Su despertar en el lado sombrío del mundo le llegó a esa edad, tras pedir a un cochero que le procurara un paseo por el campo. Lo que para cualquier persona habría sido una excursión como cualquier otra, para Siddhartha, nombre del futuro Buda, fue toda una revelación, ya que se asombró al encontrar en el camino un hombre de edad avanzada, un enfermo y finalmente un cadáver.
Tras abandonarlo todo para dedicarse a buscar, como asceta mendicante, la liberación del sufrimiento, decidió vestir una túnica azafrán porque era el color de la ropa que vestían los condenados el día de su ejecución.

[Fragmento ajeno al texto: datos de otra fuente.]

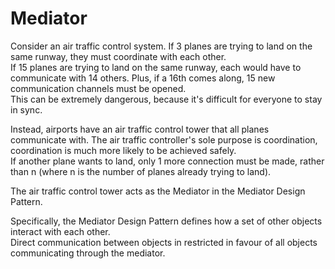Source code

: # Mediator

Consider an air traffic control system.
If 3 planes are trying to land on the
same runway, they must coordinate with
each other.  
If 15 planes are trying to land on the
same runway, each would have to
communicate with 14 others. Plus, if a
16th comes along, 15 new communication
channels must be opened.  
This can be extremely dangerous, because
it's difficult for everyone to stay in
sync.

Instead, airports have an air traffic
control tower that all planes
communicate with. The air traffic
controller's sole purpose is coordination,
coordination is much more likely to be
achieved safely.  
If another plane wants to land, only
1 more connection must be made, rather
than n (where n is the number of planes
already trying to land).

The air traffic control tower acts
as the Mediator in the Mediator Design
Pattern.

Specifically, the Mediator Design Pattern
defines how a set of other objects
interact with each other.  
Direct communication between objects in
restricted in favour of all objects
communicating through the mediator.
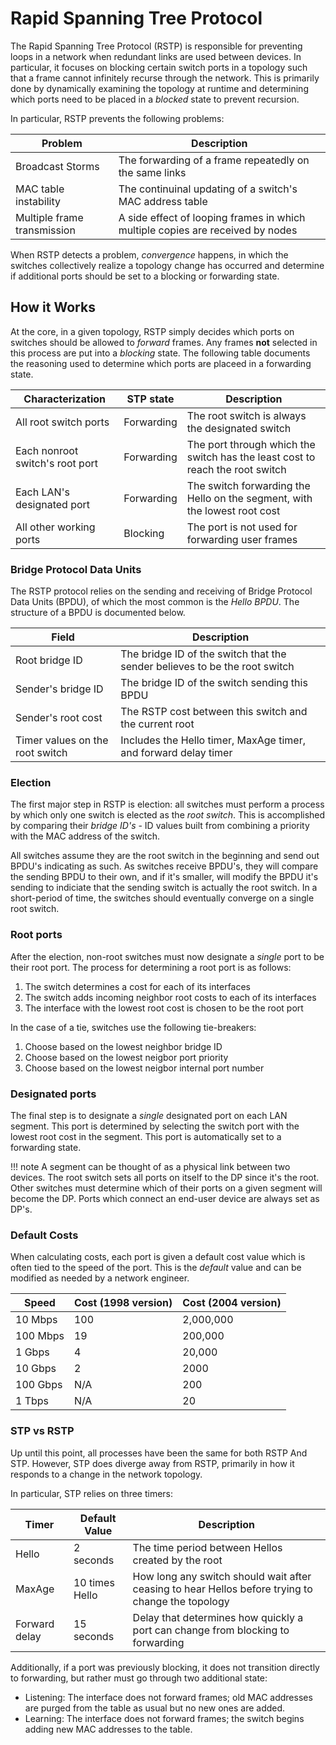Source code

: # Rapid Spanning Tree Protocol

The Rapid Spanning Tree Protocol (RSTP) is responsible for preventing loops in a
network when redundant links are used between devices. In particular, it focuses
on blocking certain switch ports in a topology such that a frame cannot
infinitely recurse through the network. This is primarily done by dynamically
examining the topology at runtime and determining which ports need to be placed
in a *blocked* state to prevent recursion.

In particular, RSTP prevents the following problems:

| Problem                     | Description                                                                    |
| --------------------------- | ------------------------------------------------------------------------------ |
| Broadcast Storms            | The forwarding of a frame repeatedly on the same links                         |
| MAC table instability       | The continuinal updating of a switch's MAC address table                       |
| Multiple frame transmission | A side effect of looping frames in which multiple copies are received by nodes |

When RSTP detects a problem, *convergence* happens, in which the switches
collectively realize a topology change has occurred and determine if additional
ports should be set to a blocking or forwarding state.

## How it Works

At the core, in a given topology, RSTP simply decides which ports on switches
should be allowed to *forward* frames. Any frames **not** selected in this
process are put into a *blocking* state. The following table documents the
reasoning used to determine which ports are placeed in a forwarding state.

| Characterization                | STP state  | Description                                                                   |
| ------------------------------- | ---------- | ----------------------------------------------------------------------------- |
| All root switch ports           | Forwarding | The root switch is always the designated switch                               |
| Each nonroot switch's root port | Forwarding | The port through which the switch has the least cost to reach the root switch |
| Each LAN's designated port      | Forwarding | The switch forwarding the Hello on the segment, with the lowest root cost     |
| All other working ports         | Blocking   | The port is not used for forwarding user frames                               |

### Bridge Protocol Data Units

The RSTP protocol relies on the sending and receiving of Bridge Protocol Data
Units (BPDU), of which the most common is the *Hello BPDU*. The structure of a
BPDU is documented below.

| Field                           | Description                                                                |
| ------------------------------- | -------------------------------------------------------------------------- |
| Root bridge ID                  | The bridge ID of the switch that the sender believes to be the root switch |
| Sender's bridge ID              | The bridge ID of the switch sending this BPDU                              |
| Sender's root cost              | The RSTP cost between this switch and the current root                     |
| Timer values on the root switch | Includes the Hello timer, MaxAge timer, and forward delay timer            |

### Election

The first major step in RSTP is election: all switches must perform a process by
which only one switch is elected as the *root switch*. This is accomplished by
comparing their *bridge ID's* - ID values built from combining a priority with
the MAC address of the switch.

All switches assume they are the root switch in the beginning and send out
BPDU's indicating as such. As switches receive BPDU's, they will compare the
sending BPDU to their own, and if it's smaller, will modify the BPDU it's
sending to indiciate that the sending switch is actually the root switch. In a
short-period of time, the switches should eventually converge on a single root
switch.

### Root ports

After the election, non-root switches must now designate a *single* port to be
their root port. The process for determining a root port is as follows:

1. The switch determines a cost for each of its interfaces
1. The switch adds incoming neighbor root costs to each of its interfaces
1. The interface with the lowest root cost is chosen to be the root port

In the case of a tie, switches use the following tie-breakers:

1. Choose based on the lowest neighbor bridge ID
1. Choose based on the lowest neigbor port priority
1. Choose based on the lowest neigbor internal port number

### Designated ports

The final step is to designate a *single* designated port on each LAN segment.
This port is determined by selecting the switch port with the lowest root cost
in the segment. This port is automatically set to a forwarding state.

!!! note A segment can be thought of as a physical link between two devices. The
root switch sets all ports on itself to the DP since it's the root. Other
switches must determine which of their ports on a given segment will become the
DP. Ports which connect an end-user device are always set as DP's.

### Default Costs

When calculating costs, each port is given a default cost value which is often
tied to the speed of the port. This is the *default* value and can be modified
as needed by a network engineer.

| Speed    | Cost (1998 version) | Cost (2004 version) |
| -------- | ------------------- | ------------------- |
| 10 Mbps  | 100                 | 2,000,000           |
| 100 Mbps | 19                  | 200,000             |
| 1 Gbps   | 4                   | 20,000              |
| 10 Gbps  | 2                   | 2000                |
| 100 Gbps | N/A                 | 200                 |
| 1 Tbps   | N/A                 | 20                  |

### STP vs RSTP

Up until this point, all processes have been the same for both RSTP And STP.
However, STP does diverge away from RSTP, primarily in how it responds to a
change in the network topology.

In particular, STP relies on three timers:

| Timer         | Default Value  | Description                                                                                       |
| ------------- | -------------- | ------------------------------------------------------------------------------------------------- |
| Hello         | 2 seconds      | The time period between Hellos created by the root                                                |
| MaxAge        | 10 times Hello | How long any switch should wait after ceasing to hear Hellos before trying to change the topology |
| Forward delay | 15 seconds     | Delay that determines how quickly a port can change from blocking to forwarding                   |

Additionally, if a port was previously blocking, it does not transition directly
to forwarding, but rather must go through two additional state:

- Listening: The interface does not forward frames; old MAC addresses are purged
  from the table as usual but no new ones are added.
- Learning: The interface does not forward frames; the switch begins adding new
  MAC addresses to the table.
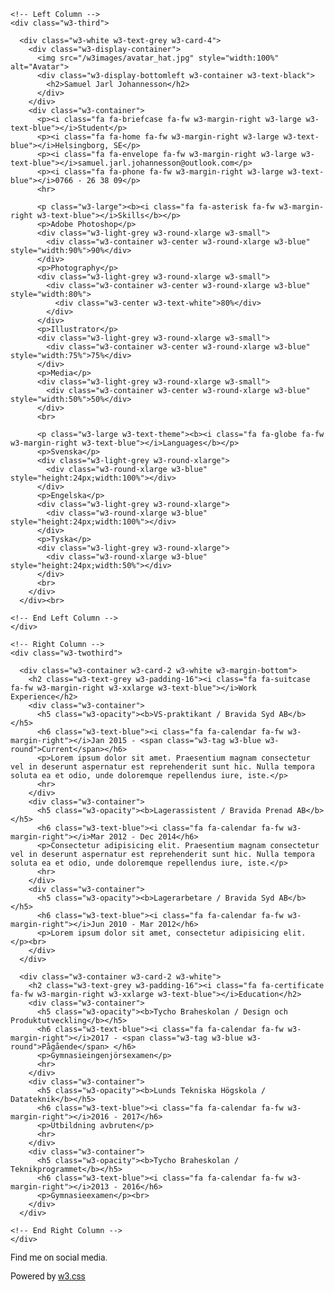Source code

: <!DOCTYPE html>
<html>
<title>W3.CSS Template</title>
<meta charset="UTF-8">
<meta name="viewport" content="width=device-width, initial-scale=1">
<link rel="stylesheet" href="https://www.w3schools.com/w3css/4/w3.css">
<link rel='stylesheet' href='https://fonts.googleapis.com/css?family=Roboto'>
<link rel="stylesheet" href="https://cdnjs.cloudflare.com/ajax/libs/font-awesome/4.7.0/css/font-awesome.min.css">
<style>
html,body,h1,h2,h3,h4,h5,h6 {font-family: "Roboto", sans-serif}
</style>
<body class="w3-light-grey">

<!-- Page Container -->
<div class="w3-content w3-margin-top" style="max-width:1400px;">

  <!-- The Grid -->
  <div class="w3-row-padding">
  
    <!-- Left Column -->
    <div class="w3-third">
    
      <div class="w3-white w3-text-grey w3-card-4">
        <div class="w3-display-container">
          <img src="/w3images/avatar_hat.jpg" style="width:100%" alt="Avatar">
          <div class="w3-display-bottomleft w3-container w3-text-black">
            <h2>Samuel Jarl Johannesson</h2>
          </div>
        </div>
        <div class="w3-container">
          <p><i class="fa fa-briefcase fa-fw w3-margin-right w3-large w3-text-blue"></i>Student</p>
          <p><i class="fa fa-home fa-fw w3-margin-right w3-large w3-text-blue"></i>Helsingborg, SE</p>
          <p><i class="fa fa-envelope fa-fw w3-margin-right w3-large w3-text-blue"></i>samuel.jarl.johannesson@outlook.com</p>
          <p><i class="fa fa-phone fa-fw w3-margin-right w3-large w3-text-blue"></i>0766 - 26 38 09</p>
          <hr>

          <p class="w3-large"><b><i class="fa fa-asterisk fa-fw w3-margin-right w3-text-blue"></i>Skills</b></p>
          <p>Adobe Photoshop</p>
          <div class="w3-light-grey w3-round-xlarge w3-small">
            <div class="w3-container w3-center w3-round-xlarge w3-blue" style="width:90%">90%</div>
          </div>
          <p>Photography</p>
          <div class="w3-light-grey w3-round-xlarge w3-small">
            <div class="w3-container w3-center w3-round-xlarge w3-blue" style="width:80%">
              <div class="w3-center w3-text-white">80%</div>
            </div>
          </div>
          <p>Illustrator</p>
          <div class="w3-light-grey w3-round-xlarge w3-small">
            <div class="w3-container w3-center w3-round-xlarge w3-blue" style="width:75%">75%</div>
          </div>
          <p>Media</p>
          <div class="w3-light-grey w3-round-xlarge w3-small">
            <div class="w3-container w3-center w3-round-xlarge w3-blue" style="width:50%">50%</div>
          </div>
          <br>

          <p class="w3-large w3-text-theme"><b><i class="fa fa-globe fa-fw w3-margin-right w3-text-blue"></i>Languages</b></p>
          <p>Svenska</p>
          <div class="w3-light-grey w3-round-xlarge">
            <div class="w3-round-xlarge w3-blue" style="height:24px;width:100%"></div>
          </div>
          <p>Engelska</p>
          <div class="w3-light-grey w3-round-xlarge">
            <div class="w3-round-xlarge w3-blue" style="height:24px;width:100%"></div>
          </div>
          <p>Tyska</p>
          <div class="w3-light-grey w3-round-xlarge">
            <div class="w3-round-xlarge w3-blue" style="height:24px;width:50%"></div>
          </div>
          <br>
        </div>
      </div><br>

    <!-- End Left Column -->
    </div>

    <!-- Right Column -->
    <div class="w3-twothird">
    
      <div class="w3-container w3-card-2 w3-white w3-margin-bottom">
        <h2 class="w3-text-grey w3-padding-16"><i class="fa fa-suitcase fa-fw w3-margin-right w3-xxlarge w3-text-blue"></i>Work Experience</h2>
        <div class="w3-container">
          <h5 class="w3-opacity"><b>VS-praktikant / Bravida Syd AB</b></h5>
          <h6 class="w3-text-blue"><i class="fa fa-calendar fa-fw w3-margin-right"></i>Jan 2015 - <span class="w3-tag w3-blue w3-round">Current</span></h6>
          <p>Lorem ipsum dolor sit amet. Praesentium magnam consectetur vel in deserunt aspernatur est reprehenderit sunt hic. Nulla tempora soluta ea et odio, unde doloremque repellendus iure, iste.</p>
          <hr>
        </div>
        <div class="w3-container">
          <h5 class="w3-opacity"><b>Lagerassistent / Bravida Prenad AB</b></h5>
          <h6 class="w3-text-blue"><i class="fa fa-calendar fa-fw w3-margin-right"></i>Mar 2012 - Dec 2014</h6>
          <p>Consectetur adipisicing elit. Praesentium magnam consectetur vel in deserunt aspernatur est reprehenderit sunt hic. Nulla tempora soluta ea et odio, unde doloremque repellendus iure, iste.</p>
          <hr>
        </div>
        <div class="w3-container">
          <h5 class="w3-opacity"><b>Lagerarbetare / Bravida Syd AB</b></h5>
          <h6 class="w3-text-blue"><i class="fa fa-calendar fa-fw w3-margin-right"></i>Jun 2010 - Mar 2012</h6>
          <p>Lorem ipsum dolor sit amet, consectetur adipisicing elit. </p><br>
        </div>
      </div>

      <div class="w3-container w3-card-2 w3-white">
        <h2 class="w3-text-grey w3-padding-16"><i class="fa fa-certificate fa-fw w3-margin-right w3-xxlarge w3-text-blue"></i>Education</h2>
        <div class="w3-container">
          <h5 class="w3-opacity"><b>Tycho Braheskolan / Design och Produktutveckling</b></h5>
          <h6 class="w3-text-blue"><i class="fa fa-calendar fa-fw w3-margin-right"></i>2017 - <span class="w3-tag w3-blue w3-round">Pågående</span> </h6>
          <p>Gymnasieingenjörsexamen</p>
          <hr>
        </div>
        <div class="w3-container">
          <h5 class="w3-opacity"><b>Lunds Tekniska Högskola / Datateknik</b></h5>
          <h6 class="w3-text-blue"><i class="fa fa-calendar fa-fw w3-margin-right"></i>2016 - 2017</h6>
          <p>Utbildning avbruten</p>
          <hr>
        </div>
        <div class="w3-container">
          <h5 class="w3-opacity"><b>Tycho Braheskolan / Teknikprogrammet</b></h5>
          <h6 class="w3-text-blue"><i class="fa fa-calendar fa-fw w3-margin-right"></i>2013 - 2016</h6>
          <p>Gymnasieexamen</p><br>
        </div>
      </div>

    <!-- End Right Column -->
    </div>
    
  <!-- End Grid -->
  </div>
  
  <!-- End Page Container -->
</div>

<footer class="w3-container w3-blue w3-center w3-margin-top">
  <p>Find me on social media.</p>
  <i class="fa fa-facebook-official w3-hover-opacity"></i>
  <i class="fa fa-instagram w3-hover-opacity"></i>
  <i class="fa fa-snapchat w3-hover-opacity"></i>
  <i class="fa fa-pinterest-p w3-hover-opacity"></i>
  <i class="fa fa-twitter w3-hover-opacity"></i>
  <i class="fa fa-linkedin w3-hover-opacity"></i>
  <p>Powered by <a href="https://www.w3schools.com/w3css/default.asp" target="_blank">w3.css</a></p>
</footer>

</body>
</html>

El librito incluía una selección de sus discursos más célebres, así como algunos aforismos contenidos en el
Dhammapada
, obra fundamental del budismo.
Entre todos los textos me llamó la atención el relato de cómo el Buda explicaba a sus monjes la utilidad del
dharma
—las enseñanzas—, y cómo debían desprenderse también de eso una vez hubieran ascendido en su nivel de consciencia.
—¡Oh, monjes!, os enseñaré el
dharma
para cruzar a la otra orilla, no para conservarlo; escuchad, prestad atención, y hablaré.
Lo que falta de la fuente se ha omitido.